**DIRECTIONS:**
Could you find every line in the records below that contains the word "type" and copy it?

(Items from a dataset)
--- START ---

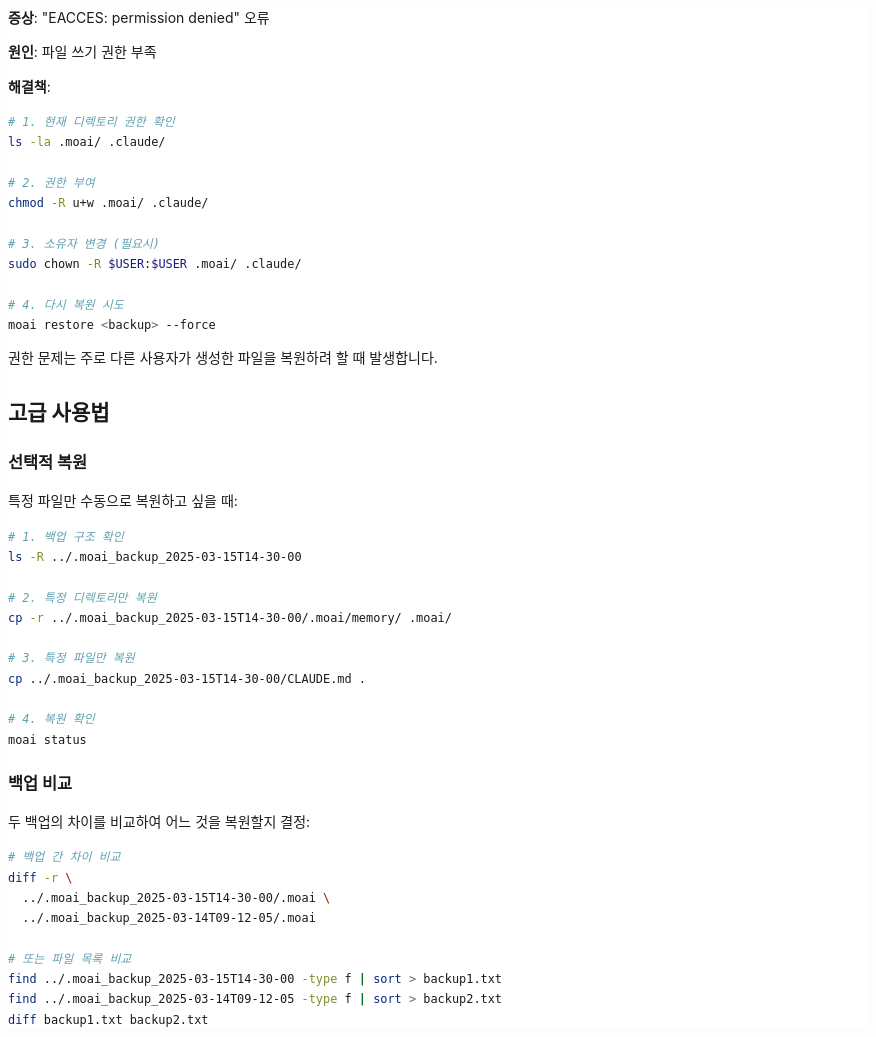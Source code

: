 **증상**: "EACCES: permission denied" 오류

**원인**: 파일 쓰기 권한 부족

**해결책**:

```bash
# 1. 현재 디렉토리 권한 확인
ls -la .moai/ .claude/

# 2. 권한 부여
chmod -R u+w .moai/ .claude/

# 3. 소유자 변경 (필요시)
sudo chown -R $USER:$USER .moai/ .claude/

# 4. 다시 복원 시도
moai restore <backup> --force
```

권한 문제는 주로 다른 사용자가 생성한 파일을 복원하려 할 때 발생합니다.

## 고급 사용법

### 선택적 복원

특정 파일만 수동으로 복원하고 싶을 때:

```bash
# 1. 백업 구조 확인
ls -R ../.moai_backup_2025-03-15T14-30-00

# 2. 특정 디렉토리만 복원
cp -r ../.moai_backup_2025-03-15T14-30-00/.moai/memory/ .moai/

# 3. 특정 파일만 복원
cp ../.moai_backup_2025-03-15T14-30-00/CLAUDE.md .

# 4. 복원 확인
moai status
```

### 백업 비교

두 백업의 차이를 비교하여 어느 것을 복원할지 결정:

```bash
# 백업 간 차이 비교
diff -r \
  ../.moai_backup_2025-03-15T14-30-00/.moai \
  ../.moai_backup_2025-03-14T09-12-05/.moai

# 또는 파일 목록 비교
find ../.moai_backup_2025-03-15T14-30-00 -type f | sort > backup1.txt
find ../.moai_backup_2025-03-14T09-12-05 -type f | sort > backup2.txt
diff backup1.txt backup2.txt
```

--- END ---

**RESULT OF THIS EXERCISE:**
find ../.moai_backup_2025-03-15T14-30-00 -type f | sort > backup1.txt
find ../.moai_backup_2025-03-14T09-12-05 -type f | sort > backup2.txt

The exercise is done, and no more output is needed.